Jumat, 18 Januari 2013
sikap khusnudzon alias berbaik sangka
Rasulullah SAW selalu mencontohkan
kepada para sahabatnya untuk berbaik
sangka terhadap semua orang.
Abu Hurairah RA meriwayatkan bahwa suatu ketika
Rasulullah mengutus Umar untuk menarik zakat, tetapi Ibnu
Jamil, Khalid bin Walid, dan Abbas paman Rasulullah tidak
menyerahkan (zakat).
Sehingga beliau bersabda, "Tidak ada sesuatu yang membuat
Ibnu Jamil enggan untuk menyerahkan zakat, kecuali karena
dia fakir, kemudian Allah menjadikannya kaya."
"Adapun Khalid, sesungguhnya kalian telah berbuat zalim
terhadapnya (karena) ia menginfakkan baju besi dan
peralatan perangnya di jalan Allah. Adapun Abbas, aku telah
mengambil zakatnya dua tahun yang lalu." (HR Bukhari dan
Muslim).
Rasul SAW senantiasa memperingatkan umat Islam agar
menjauhi prasangka buruk. "Jauhilah prasangka karena
sesungguhnya prasangka itu pembicaraan yang paling dusta.
Janganlah kalian menyadap (pembicaraan kaum), memata-
matai mereka, berlomba-lomba (dalam hal yang tidak baik),
saling mendengki, saling membenci, dan saling
membelakangi. Jadilah kalian hamba-hamba Allah yang
bersaudara." (HR Bukhari dan Muslim, dari Abu Hurairah).
Al-Hafidz mengatakan bahwa Khaththabi berpendapat
bahwa yang dimaksud prasangka dalam hadis tersebut
adalah benar-benar prasangka, bukan sesuatu yang terlintas
dalam benak pikiran, sebab hal itu di luar kemampuan
seseorang.
Prasangka yang dimaksud oleh Khaththabi adalah prasangka
yang menetap dalam hati. Lintasan hati adalah sesuatu yang
tidak dapat dihindari manusia. "Allah mengampuni
prasangka yang terlintas dalam hati manusia selama mereka
tidak membicarakan atau melakukannya." (HR Bukhari dan
Muslim).
Qurthubi mengatakan, yang dimaksud dengan prasangka
(yang terlarang) adalah tuduhan tanpa alasan. Misalnya
menuduh seseorang melakukan zina tanpa ada bukti nyata.
Karena itu, kata azh-zhann dalam redaksi hadis ini,
dihubungkan dengan larangan untuk memata-matai orang
lain.
Jika seseorang memiliki sedikit prasangka yang mengarah
pada tuduhan di dalam hatinya, ia akan berupaya untuk
mewujudkan tuduhan itu.

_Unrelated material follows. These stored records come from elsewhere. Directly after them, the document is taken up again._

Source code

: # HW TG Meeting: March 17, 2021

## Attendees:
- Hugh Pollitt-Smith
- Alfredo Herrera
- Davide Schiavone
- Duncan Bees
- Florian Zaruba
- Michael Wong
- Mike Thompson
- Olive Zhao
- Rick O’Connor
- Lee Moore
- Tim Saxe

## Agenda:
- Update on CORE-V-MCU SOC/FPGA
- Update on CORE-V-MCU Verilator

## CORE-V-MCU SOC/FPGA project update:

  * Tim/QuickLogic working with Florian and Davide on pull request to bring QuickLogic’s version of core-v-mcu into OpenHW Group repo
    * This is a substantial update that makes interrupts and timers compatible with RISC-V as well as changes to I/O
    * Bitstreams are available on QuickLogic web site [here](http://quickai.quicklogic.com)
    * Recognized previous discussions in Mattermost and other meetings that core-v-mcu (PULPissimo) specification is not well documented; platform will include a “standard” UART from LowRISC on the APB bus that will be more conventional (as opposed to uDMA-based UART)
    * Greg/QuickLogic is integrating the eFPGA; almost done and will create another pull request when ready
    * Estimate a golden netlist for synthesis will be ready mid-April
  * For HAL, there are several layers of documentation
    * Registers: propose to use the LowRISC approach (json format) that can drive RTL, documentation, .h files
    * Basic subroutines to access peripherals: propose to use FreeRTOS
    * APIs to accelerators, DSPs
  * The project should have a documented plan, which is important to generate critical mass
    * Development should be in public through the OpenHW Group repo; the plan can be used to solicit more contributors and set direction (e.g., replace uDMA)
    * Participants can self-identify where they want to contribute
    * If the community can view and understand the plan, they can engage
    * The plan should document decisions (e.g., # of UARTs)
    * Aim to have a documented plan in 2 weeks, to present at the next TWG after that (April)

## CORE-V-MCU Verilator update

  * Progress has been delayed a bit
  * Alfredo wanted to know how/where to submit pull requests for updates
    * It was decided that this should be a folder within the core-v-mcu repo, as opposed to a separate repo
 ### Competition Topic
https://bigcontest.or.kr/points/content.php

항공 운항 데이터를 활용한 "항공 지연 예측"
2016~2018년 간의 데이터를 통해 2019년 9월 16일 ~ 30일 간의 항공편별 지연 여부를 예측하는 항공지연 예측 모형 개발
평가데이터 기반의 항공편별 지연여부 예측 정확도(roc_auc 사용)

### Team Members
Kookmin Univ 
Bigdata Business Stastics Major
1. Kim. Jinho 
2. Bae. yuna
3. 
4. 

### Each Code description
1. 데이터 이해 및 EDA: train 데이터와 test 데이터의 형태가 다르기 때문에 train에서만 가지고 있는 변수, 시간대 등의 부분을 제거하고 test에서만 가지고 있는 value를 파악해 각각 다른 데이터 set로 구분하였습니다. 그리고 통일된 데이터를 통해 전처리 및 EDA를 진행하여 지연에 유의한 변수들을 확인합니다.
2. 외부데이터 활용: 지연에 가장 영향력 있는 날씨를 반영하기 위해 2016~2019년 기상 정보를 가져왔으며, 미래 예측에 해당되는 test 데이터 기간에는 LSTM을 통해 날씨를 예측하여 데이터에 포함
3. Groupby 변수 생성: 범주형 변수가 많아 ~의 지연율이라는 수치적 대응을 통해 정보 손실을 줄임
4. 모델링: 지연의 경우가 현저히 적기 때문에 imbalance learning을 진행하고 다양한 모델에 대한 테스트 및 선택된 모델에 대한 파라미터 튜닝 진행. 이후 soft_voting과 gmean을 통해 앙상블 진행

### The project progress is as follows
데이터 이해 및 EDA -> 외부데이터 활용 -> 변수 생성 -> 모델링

Dia akan mencari-cari kesalahan
orang yang dituduh dengan memata-matainya. Karena,
langkah-langkah itu dilarang agama.
"Jauhilah banyak dari prasangka, sesungguhnya prasangka
itu dosa, dan janganlah kamu mencari-cari kesalahan orang
lain, dan janganlah ada di antara kamu yang menggunjing
sebagian yang lain..." (QS al-Hujarat: 12).
Dalam kehidupan masyarakat kita akhir-akhir ini banyak
kejadian yang bersifat prasangka dan tuduhan di antara
sesama warga (su'uzhon). Padahal, berbagai persoalan
tersebut memerlukan penelitian, klarifikasi (tabayyuni)
sehingga duduk persoalan jelas dan kita dapat menyikapinya
dengan bijaksana agar tidak menyalahkan orang lain.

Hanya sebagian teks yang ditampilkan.